ASSIGNMENT -
Find and copy each line in the material below where the string "Докажите" occurs.

= Beginning of Section =

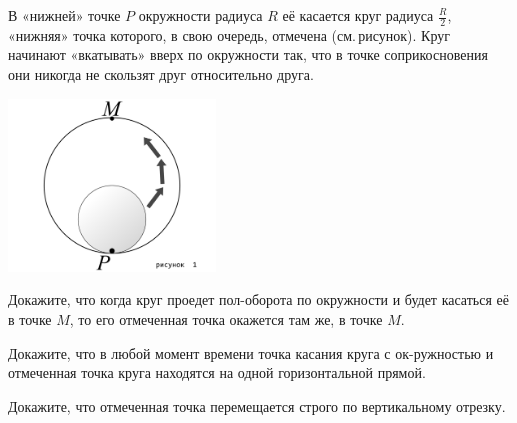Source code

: ﻿
\noindent В «нижней» точке $P$ окружности радиуса $R$ её касается круг радиуса $\tfrac{R}{2}$, «нижняя» точка которого, в свою очередь, отмечена (см.\,рисунок). Круг начинают «вкатывать» вверх по окружности так, что в точке соприкосновения они никогда не скользят друг относительно друга.

\centerline{\includegraphics[width=5.5cm]{stats/2018/images/circle-move}}

\begin{enumerate}
\itA Докажите, что когда круг проедет пол-оборота по окружности и будет касаться её в точке $M$, то его отмеченная точка окажется там же, в точке $M$.

\itB Докажите, что в любой момент времени точка касания круга с ок-\linebreak ружностью и отмеченная точка круга находятся на одной горизонтальной прямой.

\itC Докажите, что отмеченная точка перемещается строго по вертикальному отрезку.
\end{enumerate}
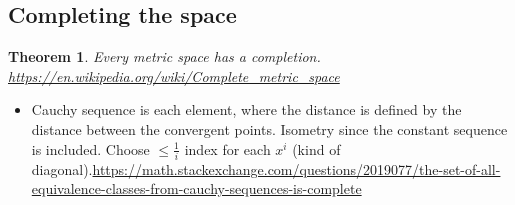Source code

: \documentclass{article}
\newtheorem{theorem}{Theorem}
\theoremstyle{remark}
\begin{document}
\subsection*{Completing the space}
\begin{theorem}
    Every metric space has a completion.
    \url{https://en.wikipedia.org/wiki/Complete_metric_space}
\end{theorem}
\begin{itemize}
    \item Cauchy sequence is each element, where the distance is defined by the distance between the convergent points. Isometry since the constant sequence is included. Choose $\leq\frac 1i$ index for each $x^i$ (kind of diagonal).\url{https://math.stackexchange.com/questions/2019077/the-set-of-all-equivalence-classes-from-cauchy-sequences-is-complete}
\end{itemize}
\end{document}
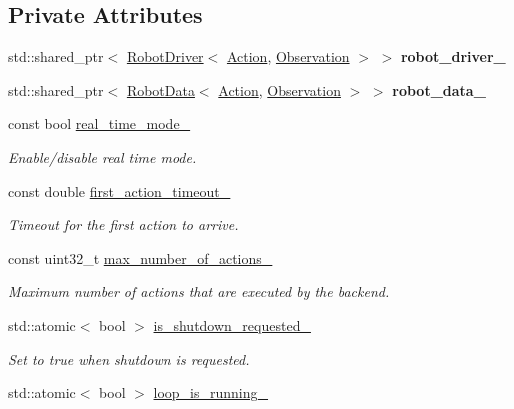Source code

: \subsection*{Private Attributes}
\begin{DoxyCompactItemize}
\item 
std\+::shared\+\_\+ptr$<$ \hyperlink{classrobot__interfaces_1_1RobotDriver}{Robot\+Driver}$<$ \hyperlink{classAction}{Action}, \hyperlink{classObservation}{Observation} $>$ $>$ {\bfseries robot\+\_\+driver\+\_\+}\hypertarget{classrobot__interfaces_1_1RobotBackend_a9c07b9b4a8c98b3f1b63d0754cbcb85b}{}\label{classrobot__interfaces_1_1RobotBackend_a9c07b9b4a8c98b3f1b63d0754cbcb85b}

\item 
std\+::shared\+\_\+ptr$<$ \hyperlink{classrobot__interfaces_1_1RobotData}{Robot\+Data}$<$ \hyperlink{classAction}{Action}, \hyperlink{classObservation}{Observation} $>$ $>$ {\bfseries robot\+\_\+data\+\_\+}\hypertarget{classrobot__interfaces_1_1RobotBackend_a4bb04e584d971d4d99a32ea8c5b0cd68}{}\label{classrobot__interfaces_1_1RobotBackend_a4bb04e584d971d4d99a32ea8c5b0cd68}

\item 
const bool \hyperlink{classrobot__interfaces_1_1RobotBackend_a81610183c52c9fe2088304bbd3b6f83f}{real\+\_\+time\+\_\+mode\+\_\+}
\begin{DoxyCompactList}\small\item\em Enable/disable real time mode. \end{DoxyCompactList}\item 
const double \hyperlink{classrobot__interfaces_1_1RobotBackend_a56f111a9e0663eedefbaf55de36f7cac}{first\+\_\+action\+\_\+timeout\+\_\+}
\begin{DoxyCompactList}\small\item\em Timeout for the first action to arrive. \end{DoxyCompactList}\item 
const uint32\+\_\+t \hyperlink{classrobot__interfaces_1_1RobotBackend_a7cac555549bff96a32da042a97919d47}{max\+\_\+number\+\_\+of\+\_\+actions\+\_\+}
\begin{DoxyCompactList}\small\item\em Maximum number of actions that are executed by the backend. \end{DoxyCompactList}\item 
std\+::atomic$<$ bool $>$ \hyperlink{classrobot__interfaces_1_1RobotBackend_abe24206dcf102b33f8ee472e287f485a}{is\+\_\+shutdown\+\_\+requested\+\_\+}
\begin{DoxyCompactList}\small\item\em Set to true when shutdown is requested. \end{DoxyCompactList}\item 
std\+::atomic$<$ bool $>$ \hyperlink{classrobot__interfaces_1_1RobotBackend_a0e91800b352b7b52f22820775b1d5e99}{loop\+\_\+is\+\_\+running\+\_\+}\hypertarget{classrobot__interfaces_1_1RobotBackend_a0e91800b352b7b52f22820775b1d5e99}{}\label{classrobot__interfaces_1_1RobotBackend_a0e91800b352b7b52f22820775b1d5e99}


\end{DoxyCompactItemize}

= End of Section =

TASK RESULT -
\itA Докажите, что когда круг проедет пол-оборота по окружности и будет касаться её в точке $M$, то его отмеченная точка окажется там же, в точке $M$.
\itB Докажите, что в любой момент времени точка касания круга с ок-\linebreak ружностью и отмеченная точка круга находятся на одной горизонтальной прямой.
\itC Докажите, что отмеченная точка перемещается строго по вертикальному отрезку.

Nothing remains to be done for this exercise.